- **Action item**:
Go through the listing and transcribe each line exactly.
____ Records to process
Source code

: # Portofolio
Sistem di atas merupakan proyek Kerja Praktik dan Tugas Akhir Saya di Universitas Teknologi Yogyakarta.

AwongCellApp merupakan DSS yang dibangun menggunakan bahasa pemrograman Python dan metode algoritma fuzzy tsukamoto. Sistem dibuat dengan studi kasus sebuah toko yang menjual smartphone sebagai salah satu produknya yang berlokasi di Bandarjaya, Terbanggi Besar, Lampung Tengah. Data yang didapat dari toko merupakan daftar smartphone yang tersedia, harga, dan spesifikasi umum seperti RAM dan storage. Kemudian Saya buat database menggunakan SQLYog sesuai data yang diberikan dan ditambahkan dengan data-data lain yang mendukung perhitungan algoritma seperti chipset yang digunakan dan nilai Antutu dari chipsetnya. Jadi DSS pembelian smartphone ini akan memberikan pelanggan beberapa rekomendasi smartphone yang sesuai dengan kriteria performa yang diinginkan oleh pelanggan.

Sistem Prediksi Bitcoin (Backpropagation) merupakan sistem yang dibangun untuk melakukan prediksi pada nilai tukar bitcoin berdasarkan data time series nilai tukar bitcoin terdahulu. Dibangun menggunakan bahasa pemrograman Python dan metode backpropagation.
________
- **Solution to this problem**:
Source code

: # Portofolio
Sistem di atas merupakan proyek Kerja Praktik dan Tugas Akhir Saya di Universitas Teknologi Yogyakarta.

AwongCellApp merupakan DSS yang dibangun menggunakan bahasa pemrograman Python dan metode algoritma fuzzy tsukamoto. Sistem dibuat dengan studi kasus sebuah toko yang menjual smartphone sebagai salah satu produknya yang berlokasi di Bandarjaya, Terbanggi Besar, Lampung Tengah. Data yang didapat dari toko merupakan daftar smartphone yang tersedia, harga, dan spesifikasi umum seperti RAM dan storage. Kemudian Saya buat database menggunakan SQLYog sesuai data yang diberikan dan ditambahkan dengan data-data lain yang mendukung perhitungan algoritma seperti chipset yang digunakan dan nilai Antutu dari chipsetnya. Jadi DSS pembelian smartphone ini akan memberikan pelanggan beberapa rekomendasi smartphone yang sesuai dengan kriteria performa yang diinginkan oleh pelanggan.

Sistem Prediksi Bitcoin (Backpropagation) merupakan sistem yang dibangun untuk melakukan prediksi pada nilai tukar bitcoin berdasarkan data time series nilai tukar bitcoin terdahulu. Dibangun menggunakan bahasa pemrograman Python dan metode backpropagation.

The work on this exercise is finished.